Sunday, August 30, 2009


In most books on writing fiction and in many articles on the same broad topic, the use of sensory detail is advised like the public campaigns for seatbelt use or nutritionists advice to eat more fruits and vegetables. The life you save maybe your own: buckle up. Live longer and healthier by eating more fruits and vegetables. Save your manuscript from anemia and a short shelf life: use sensory details.

Okay, I’m with that. I don’t want to die because I was too stupid to buckle up. Ice cream is a fruit, right? And of course I want my manuscript to be muscular and attractive. So more sensory details. I can do that.

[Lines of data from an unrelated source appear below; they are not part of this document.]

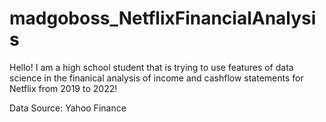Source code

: # madgoboss_NetflixFinancialAnalysis

Hello! I am a high school student that is trying to use features of data science in the finanical analysis of income and cashflow statements for Netflix from 2019 to 2022! 

Data Source: Yahoo Finance 
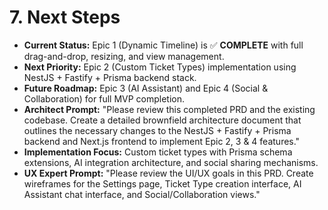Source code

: # **7. Next Steps**
*   **Current Status:** Epic 1 (Dynamic Timeline) is ✅ **COMPLETE** with full drag-and-drop, resizing, and view management.
*   **Next Priority:** Epic 2 (Custom Ticket Types) implementation using NestJS + Fastify + Prisma backend stack.
*   **Future Roadmap:** Epic 3 (AI Assistant) and Epic 4 (Social & Collaboration) for full MVP completion.
*   **Architect Prompt:** "Please review this completed PRD and the existing codebase. Create a detailed brownfield architecture document that outlines the necessary changes to the NestJS + Fastify + Prisma backend and Next.js frontend to implement Epic 2, 3 & 4 features."
*   **Implementation Focus:** Custom ticket types with Prisma schema extensions, AI integration architecture, and social sharing mechanisms.
*   **UX Expert Prompt:** "Please review the UI/UX goals in this PRD. Create wireframes for the Settings page, Ticket Type creation interface, AI Assistant chat interface, and Social/Collaboration views."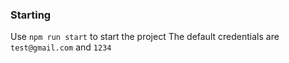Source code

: ### Starting

Use `npm run start` to start the project
The default credentials are `test@gmail.com` and `1234`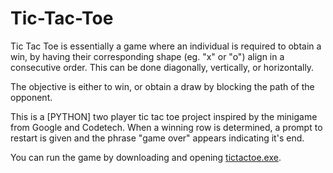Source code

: # Tic-Tac-Toe
 
Tic Tac Toe is essentially a game where an individual is required to obtain a win, by having their corresponding shape (eg. "x" or "o") align in a consecutive order. This can be done diagonally, vertically, or horizontally.

The objective is either to win, or obtain a draw by blocking the path of the opponent.

This is a [PYTHON] two player tic tac toe project inspired by the minigame from Google and Codetech. When a winning row is determined, a prompt to restart is given and the phrase "game over" appears indicating it's end.

You can run the game by downloading and opening [tictactoe.exe](tictactoe.exe).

But one mistake I made and I think inexperienced writers make when they hear this advice is to load their manuscripts with sensory details (like loading up with free ARCS at a library convention) indiscriminately. They force in those details of taste, smell, sound, touch so as to give life but they aren’t the right details and all they do is weigh the manuscript down. The manuscript becomes lethargic. If it’s done to the extreme, the manuscript loses focus entirely and the writer gets lost in details that lead nowhere.

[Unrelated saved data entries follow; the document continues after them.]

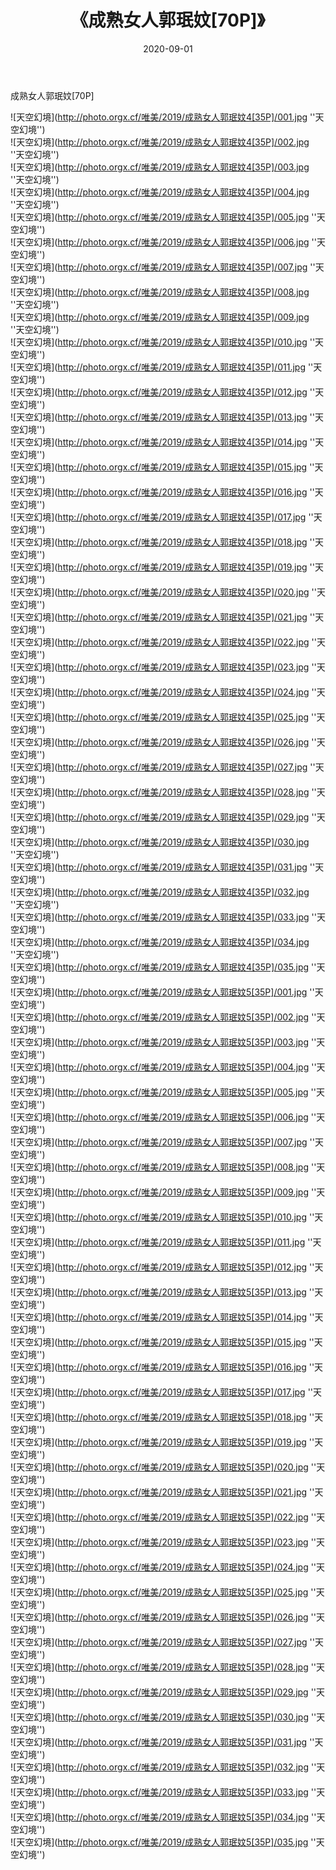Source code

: ﻿---
layout: post
title:  《成熟女人郭珉妏[70P]》
date:   2020-09-01
img: http://photo.orgx.cf/唯美/2019/成熟女人郭珉妏4[35P]/000.jpg
tags: [美女, 清纯, 唯美]
---

成熟女人郭珉妏[70P]



![天空幻境](http://photo.orgx.cf/唯美/2019/成熟女人郭珉妏4[35P]/001.jpg ''天空幻境'') <br>
![天空幻境](http://photo.orgx.cf/唯美/2019/成熟女人郭珉妏4[35P]/002.jpg ''天空幻境'') <br>
![天空幻境](http://photo.orgx.cf/唯美/2019/成熟女人郭珉妏4[35P]/003.jpg ''天空幻境'') <br>
![天空幻境](http://photo.orgx.cf/唯美/2019/成熟女人郭珉妏4[35P]/004.jpg ''天空幻境'') <br>
![天空幻境](http://photo.orgx.cf/唯美/2019/成熟女人郭珉妏4[35P]/005.jpg ''天空幻境'') <br>
![天空幻境](http://photo.orgx.cf/唯美/2019/成熟女人郭珉妏4[35P]/006.jpg ''天空幻境'') <br>
![天空幻境](http://photo.orgx.cf/唯美/2019/成熟女人郭珉妏4[35P]/007.jpg ''天空幻境'') <br>
![天空幻境](http://photo.orgx.cf/唯美/2019/成熟女人郭珉妏4[35P]/008.jpg ''天空幻境'') <br>
![天空幻境](http://photo.orgx.cf/唯美/2019/成熟女人郭珉妏4[35P]/009.jpg ''天空幻境'') <br>
![天空幻境](http://photo.orgx.cf/唯美/2019/成熟女人郭珉妏4[35P]/010.jpg ''天空幻境'') <br>
![天空幻境](http://photo.orgx.cf/唯美/2019/成熟女人郭珉妏4[35P]/011.jpg ''天空幻境'') <br>
![天空幻境](http://photo.orgx.cf/唯美/2019/成熟女人郭珉妏4[35P]/012.jpg ''天空幻境'') <br>
![天空幻境](http://photo.orgx.cf/唯美/2019/成熟女人郭珉妏4[35P]/013.jpg ''天空幻境'') <br>
![天空幻境](http://photo.orgx.cf/唯美/2019/成熟女人郭珉妏4[35P]/014.jpg ''天空幻境'') <br>
![天空幻境](http://photo.orgx.cf/唯美/2019/成熟女人郭珉妏4[35P]/015.jpg ''天空幻境'') <br>
![天空幻境](http://photo.orgx.cf/唯美/2019/成熟女人郭珉妏4[35P]/016.jpg ''天空幻境'') <br>
![天空幻境](http://photo.orgx.cf/唯美/2019/成熟女人郭珉妏4[35P]/017.jpg ''天空幻境'') <br>
![天空幻境](http://photo.orgx.cf/唯美/2019/成熟女人郭珉妏4[35P]/018.jpg ''天空幻境'') <br>
![天空幻境](http://photo.orgx.cf/唯美/2019/成熟女人郭珉妏4[35P]/019.jpg ''天空幻境'') <br>
![天空幻境](http://photo.orgx.cf/唯美/2019/成熟女人郭珉妏4[35P]/020.jpg ''天空幻境'') <br>
![天空幻境](http://photo.orgx.cf/唯美/2019/成熟女人郭珉妏4[35P]/021.jpg ''天空幻境'') <br>
![天空幻境](http://photo.orgx.cf/唯美/2019/成熟女人郭珉妏4[35P]/022.jpg ''天空幻境'') <br>
![天空幻境](http://photo.orgx.cf/唯美/2019/成熟女人郭珉妏4[35P]/023.jpg ''天空幻境'') <br>
![天空幻境](http://photo.orgx.cf/唯美/2019/成熟女人郭珉妏4[35P]/024.jpg ''天空幻境'') <br>
![天空幻境](http://photo.orgx.cf/唯美/2019/成熟女人郭珉妏4[35P]/025.jpg ''天空幻境'') <br>
![天空幻境](http://photo.orgx.cf/唯美/2019/成熟女人郭珉妏4[35P]/026.jpg ''天空幻境'') <br>
![天空幻境](http://photo.orgx.cf/唯美/2019/成熟女人郭珉妏4[35P]/027.jpg ''天空幻境'') <br>
![天空幻境](http://photo.orgx.cf/唯美/2019/成熟女人郭珉妏4[35P]/028.jpg ''天空幻境'') <br>
![天空幻境](http://photo.orgx.cf/唯美/2019/成熟女人郭珉妏4[35P]/029.jpg ''天空幻境'') <br>
![天空幻境](http://photo.orgx.cf/唯美/2019/成熟女人郭珉妏4[35P]/030.jpg ''天空幻境'') <br>
![天空幻境](http://photo.orgx.cf/唯美/2019/成熟女人郭珉妏4[35P]/031.jpg ''天空幻境'') <br>
![天空幻境](http://photo.orgx.cf/唯美/2019/成熟女人郭珉妏4[35P]/032.jpg ''天空幻境'') <br>
![天空幻境](http://photo.orgx.cf/唯美/2019/成熟女人郭珉妏4[35P]/033.jpg ''天空幻境'') <br>
![天空幻境](http://photo.orgx.cf/唯美/2019/成熟女人郭珉妏4[35P]/034.jpg ''天空幻境'') <br>
![天空幻境](http://photo.orgx.cf/唯美/2019/成熟女人郭珉妏4[35P]/035.jpg ''天空幻境'') <br>
![天空幻境](http://photo.orgx.cf/唯美/2019/成熟女人郭珉妏5[35P]/001.jpg ''天空幻境'') <br>
![天空幻境](http://photo.orgx.cf/唯美/2019/成熟女人郭珉妏5[35P]/002.jpg ''天空幻境'') <br>
![天空幻境](http://photo.orgx.cf/唯美/2019/成熟女人郭珉妏5[35P]/003.jpg ''天空幻境'') <br>
![天空幻境](http://photo.orgx.cf/唯美/2019/成熟女人郭珉妏5[35P]/004.jpg ''天空幻境'') <br>
![天空幻境](http://photo.orgx.cf/唯美/2019/成熟女人郭珉妏5[35P]/005.jpg ''天空幻境'') <br>
![天空幻境](http://photo.orgx.cf/唯美/2019/成熟女人郭珉妏5[35P]/006.jpg ''天空幻境'') <br>
![天空幻境](http://photo.orgx.cf/唯美/2019/成熟女人郭珉妏5[35P]/007.jpg ''天空幻境'') <br>
![天空幻境](http://photo.orgx.cf/唯美/2019/成熟女人郭珉妏5[35P]/008.jpg ''天空幻境'') <br>
![天空幻境](http://photo.orgx.cf/唯美/2019/成熟女人郭珉妏5[35P]/009.jpg ''天空幻境'') <br>
![天空幻境](http://photo.orgx.cf/唯美/2019/成熟女人郭珉妏5[35P]/010.jpg ''天空幻境'') <br>
![天空幻境](http://photo.orgx.cf/唯美/2019/成熟女人郭珉妏5[35P]/011.jpg ''天空幻境'') <br>
![天空幻境](http://photo.orgx.cf/唯美/2019/成熟女人郭珉妏5[35P]/012.jpg ''天空幻境'') <br>
![天空幻境](http://photo.orgx.cf/唯美/2019/成熟女人郭珉妏5[35P]/013.jpg ''天空幻境'') <br>
![天空幻境](http://photo.orgx.cf/唯美/2019/成熟女人郭珉妏5[35P]/014.jpg ''天空幻境'') <br>
![天空幻境](http://photo.orgx.cf/唯美/2019/成熟女人郭珉妏5[35P]/015.jpg ''天空幻境'') <br>
![天空幻境](http://photo.orgx.cf/唯美/2019/成熟女人郭珉妏5[35P]/016.jpg ''天空幻境'') <br>
![天空幻境](http://photo.orgx.cf/唯美/2019/成熟女人郭珉妏5[35P]/017.jpg ''天空幻境'') <br>
![天空幻境](http://photo.orgx.cf/唯美/2019/成熟女人郭珉妏5[35P]/018.jpg ''天空幻境'') <br>
![天空幻境](http://photo.orgx.cf/唯美/2019/成熟女人郭珉妏5[35P]/019.jpg ''天空幻境'') <br>
![天空幻境](http://photo.orgx.cf/唯美/2019/成熟女人郭珉妏5[35P]/020.jpg ''天空幻境'') <br>
![天空幻境](http://photo.orgx.cf/唯美/2019/成熟女人郭珉妏5[35P]/021.jpg ''天空幻境'') <br>
![天空幻境](http://photo.orgx.cf/唯美/2019/成熟女人郭珉妏5[35P]/022.jpg ''天空幻境'') <br>
![天空幻境](http://photo.orgx.cf/唯美/2019/成熟女人郭珉妏5[35P]/023.jpg ''天空幻境'') <br>
![天空幻境](http://photo.orgx.cf/唯美/2019/成熟女人郭珉妏5[35P]/024.jpg ''天空幻境'') <br>
![天空幻境](http://photo.orgx.cf/唯美/2019/成熟女人郭珉妏5[35P]/025.jpg ''天空幻境'') <br>
![天空幻境](http://photo.orgx.cf/唯美/2019/成熟女人郭珉妏5[35P]/026.jpg ''天空幻境'') <br>
![天空幻境](http://photo.orgx.cf/唯美/2019/成熟女人郭珉妏5[35P]/027.jpg ''天空幻境'') <br>
![天空幻境](http://photo.orgx.cf/唯美/2019/成熟女人郭珉妏5[35P]/028.jpg ''天空幻境'') <br>
![天空幻境](http://photo.orgx.cf/唯美/2019/成熟女人郭珉妏5[35P]/029.jpg ''天空幻境'') <br>
![天空幻境](http://photo.orgx.cf/唯美/2019/成熟女人郭珉妏5[35P]/030.jpg ''天空幻境'') <br>
![天空幻境](http://photo.orgx.cf/唯美/2019/成熟女人郭珉妏5[35P]/031.jpg ''天空幻境'') <br>
![天空幻境](http://photo.orgx.cf/唯美/2019/成熟女人郭珉妏5[35P]/032.jpg ''天空幻境'') <br>
![天空幻境](http://photo.orgx.cf/唯美/2019/成熟女人郭珉妏5[35P]/033.jpg ''天空幻境'') <br>
![天空幻境](http://photo.orgx.cf/唯美/2019/成熟女人郭珉妏5[35P]/034.jpg ''天空幻境'') <br>
![天空幻境](http://photo.orgx.cf/唯美/2019/成熟女人郭珉妏5[35P]/035.jpg ''天空幻境'') <br>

It’s not enough just to stuff a scene with generic sights, sounds, smells etc. They have to be ones that add to what the scene is doing, what the character is experiencing. It’s back to that CHOICE thing. You have to choose the right details. Those details should do lots of work: add to character, reveal theme, add to the setting or mood of a particular experience etc…that’s when details really involve the reader. That’s when they save lives or at least make characters and their stories come to life.

Or so I think today.

Tuesday, August 25, 2009

guest blogger: my sheepdog

Brian, the writer, is at it again. Sitting there. Looking at the computer. Staring out the window. Looking at the computer. He doesn’t even see anything when he looks out the window. There are some perfectly good birds out there that certainly need chasing. Not to mention one of those mangy little squirrels hopping around the yard with impudence. He doesn’t even notice them. He doesn’t hear anything either. There’s a German Shepard barking from up the road, a woman yelling at her daughter, a motorcycle backfiring. I would love to bark at these sounds, let them and the world know I’m alive, but he’d get all upset because he’s BUSY. Right, BUSY. A dog must have more control than a human. They can make all kinds of noise and no one complains.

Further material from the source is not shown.